最近、わたくしの周りの友人や知人、そしてSNSなどでも「パラレルキャリア」という言葉を本当に多く拝聴するようになりました。特に、子育て中の女性にとって、限られた時間の中でご自身のスキルを活かし、あるいは新しい分野に挑戦することは、自己実現や、なにより経済的な自立につながる、大変魅力的な選択肢の一つであるとわたくしも常々感じております。まるで、フランスでの「兼業」が、人々の生活に溶け込むようにごく自然なものであるように、日本でも多様な働き方が、より一層求められている時代なのでしょうね。

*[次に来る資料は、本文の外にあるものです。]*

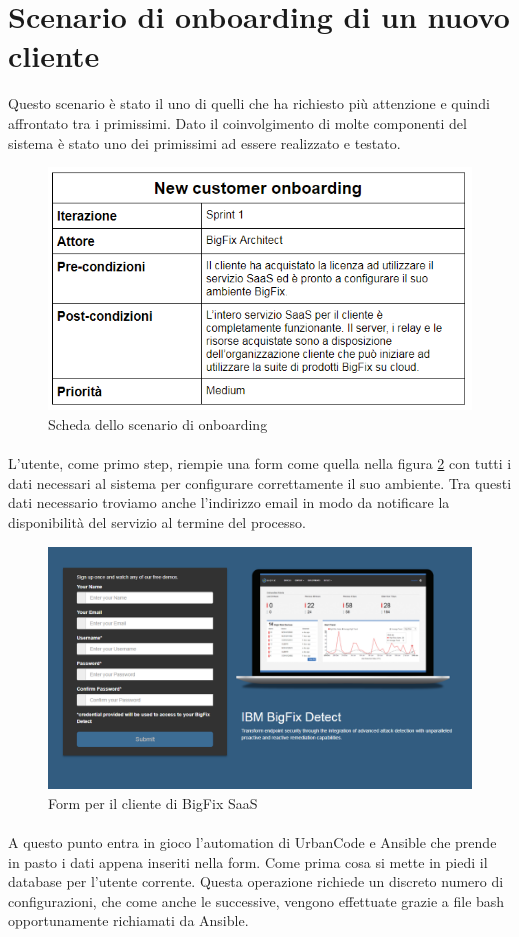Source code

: \section{Scenario di onboarding di un nuovo cliente}
Questo scenario è stato il uno di quelli che ha richiesto più attenzione e quindi affrontato tra i primissimi. Dato il coinvolgimento di molte componenti del sistema è stato uno dei primissimi ad essere realizzato e testato. 
\begin{figure}
	\centering
	\includegraphics[width=0.7\linewidth]{capitoli/imgs/onbordingScenarioScheda}
	\caption{Scheda dello scenario di onboarding}
	\label{fig:onbordingscenarioscheda}
\end{figure}
\paragraph{}
L'utente, come primo step, riempie una form come quella nella figura \ref{fig:saasform} con tutti i dati necessari al sistema per configurare correttamente il suo ambiente. Tra questi dati necessario troviamo anche l'indirizzo email in modo da notificare la disponibilità del servizio al termine del processo. 
\begin{figure}
	\centering
	\includegraphics[width=0.7\linewidth]{capitoli/imgs/saasForm}
	\caption{Form per il cliente di BigFix SaaS}
	\label{fig:saasform}
\end{figure}
\paragraph{}
A questo punto entra in gioco l'automation di UrbanCode e Ansible che prende in pasto i dati appena inseriti nella form. Come prima cosa si mette in piedi il database per l'utente corrente. Questa operazione richiede un discreto numero di configurazioni, che come anche le successive, vengono effettuate grazie a file bash opportunamente richiamati da Ansible. 

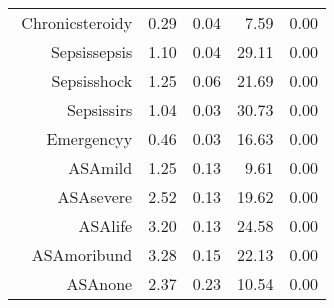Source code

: \begin{tabular}{rrrrr}
$$  Chronic\-steroid\-y & 0.29 & 0.04 & 7.59 & 0.00 \\ 
  Sepsis\-sepsis & 1.10 & 0.04 & 29.11 & 0.00 \\ 
  Sepsis\-shock & 1.25 & 0.06 & 21.69 & 0.00 \\ 
  Sepsis\-sirs & 1.04 & 0.03 & 30.73 & 0.00 \\ 
  Emergency\-y & 0.46 & 0.03 & 16.63 & 0.00 \\ 
  ASA\-mild & 1.25 & 0.13 & 9.61 & 0.00 \\ 
  ASA\-severe & 2.52 & 0.13 & 19.62 & 0.00 \\ 
  ASA\-life & 3.20 & 0.13 & 24.58 & 0.00 \\ 
  ASA\-moribund & 3.28 & 0.15 & 22.13 & 0.00 \\ 
  ASA\-none & 2.37 & 0.23 & 10.54 & 0.00 \\ 
   \hline
\end{tabular}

ええ、何を隠そう、わたくしも、まさにその一人でございます。会社員時代は多忙を極め、「いつか、こんな風に、自宅の書斎から世界と繋がれるような働き方が叶えられたら」と密かに夢見ておりました。そして出産を経て、本格的に在宅でのお仕事へと踏み出したのでございます。フランス語検定2級の資格も持っておりますので、当初は翻訳のお仕事や、データ入力、そして企業様のメール対応など、いくつかの業務を掛け持ちしておりました。このパラレルキャリアという働き方そのものは、非常に意義深く、いくつもの視点や新しいスキルを同時に磨けるという、得難い喜びをわたしに与えてくれます。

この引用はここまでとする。